- **Your assignment**
Print out the records below with nothing altered.

- **Information given**
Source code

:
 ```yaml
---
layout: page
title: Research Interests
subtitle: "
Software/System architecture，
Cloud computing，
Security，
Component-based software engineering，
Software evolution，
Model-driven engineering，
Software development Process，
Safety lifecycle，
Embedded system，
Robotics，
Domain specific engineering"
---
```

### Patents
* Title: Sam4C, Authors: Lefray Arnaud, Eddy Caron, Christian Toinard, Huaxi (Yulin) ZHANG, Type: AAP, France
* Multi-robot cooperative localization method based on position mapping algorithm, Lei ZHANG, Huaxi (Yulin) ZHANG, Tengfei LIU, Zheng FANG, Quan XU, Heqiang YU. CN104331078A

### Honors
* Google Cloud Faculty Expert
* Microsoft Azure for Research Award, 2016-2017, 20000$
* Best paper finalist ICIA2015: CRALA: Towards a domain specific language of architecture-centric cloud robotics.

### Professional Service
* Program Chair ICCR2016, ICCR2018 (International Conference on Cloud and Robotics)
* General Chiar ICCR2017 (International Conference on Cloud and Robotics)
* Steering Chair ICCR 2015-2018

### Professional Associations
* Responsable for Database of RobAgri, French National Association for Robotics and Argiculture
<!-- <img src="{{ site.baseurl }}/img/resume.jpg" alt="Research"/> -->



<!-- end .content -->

- **Answer to this task**
Source code

:
 ```yaml
---
layout: page
title: Research Interests
subtitle: "
Software/System architecture，
Cloud computing，
Security，
Component-based software engineering，
Software evolution，
Model-driven engineering，
Software development Process，
Safety lifecycle，
Embedded system，
Robotics，
Domain specific engineering"
---
```

### Patents
* Title: Sam4C, Authors: Lefray Arnaud, Eddy Caron, Christian Toinard, Huaxi (Yulin) ZHANG, Type: AAP, France
* Multi-robot cooperative localization method based on position mapping algorithm, Lei ZHANG, Huaxi (Yulin) ZHANG, Tengfei LIU, Zheng FANG, Quan XU, Heqiang YU. CN104331078A

### Honors
* Google Cloud Faculty Expert
* Microsoft Azure for Research Award, 2016-2017, 20000$
* Best paper finalist ICIA2015: CRALA: Towards a domain specific language of architecture-centric cloud robotics.

### Professional Service
* Program Chair ICCR2016, ICCR2018 (International Conference on Cloud and Robotics)
* General Chiar ICCR2017 (International Conference on Cloud and Robotics)
* Steering Chair ICCR 2015-2018

### Professional Associations
* Responsable for Database of RobAgri, French National Association for Robotics and Argiculture
<!-- <img src="{{ site.baseurl }}/img/resume.jpg" alt="Research"/> -->



<!-- end .content -->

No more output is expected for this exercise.